EXERCISE DIRECTIONS
Whenever a line in the entries includes the word "records", copy that line out.

━━━━━━━━━━━━━━━━━━━━━━━━━━━━━━

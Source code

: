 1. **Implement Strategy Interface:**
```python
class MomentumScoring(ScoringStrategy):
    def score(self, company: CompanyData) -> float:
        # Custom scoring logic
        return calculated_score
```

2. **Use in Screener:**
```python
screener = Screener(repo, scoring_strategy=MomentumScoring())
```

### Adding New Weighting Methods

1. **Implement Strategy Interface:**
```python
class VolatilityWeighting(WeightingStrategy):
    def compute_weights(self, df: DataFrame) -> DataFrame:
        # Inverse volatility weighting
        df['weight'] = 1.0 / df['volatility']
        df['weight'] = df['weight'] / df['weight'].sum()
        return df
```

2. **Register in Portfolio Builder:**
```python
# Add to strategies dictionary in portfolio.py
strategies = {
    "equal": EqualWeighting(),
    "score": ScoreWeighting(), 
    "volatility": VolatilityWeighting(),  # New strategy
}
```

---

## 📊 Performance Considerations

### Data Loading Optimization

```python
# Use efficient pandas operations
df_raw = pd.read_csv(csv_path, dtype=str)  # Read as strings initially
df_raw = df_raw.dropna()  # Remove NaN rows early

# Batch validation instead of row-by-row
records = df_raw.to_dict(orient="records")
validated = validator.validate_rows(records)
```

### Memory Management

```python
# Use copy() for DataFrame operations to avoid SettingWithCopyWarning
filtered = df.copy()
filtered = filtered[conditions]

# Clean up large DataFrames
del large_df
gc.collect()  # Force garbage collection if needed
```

━━━━━━━━━━━━━━━━━━━━━━━━━━━━━━

EXERCISE ANSWER
records = df_raw.to_dict(orient="records")
validated = validator.validate_rows(records)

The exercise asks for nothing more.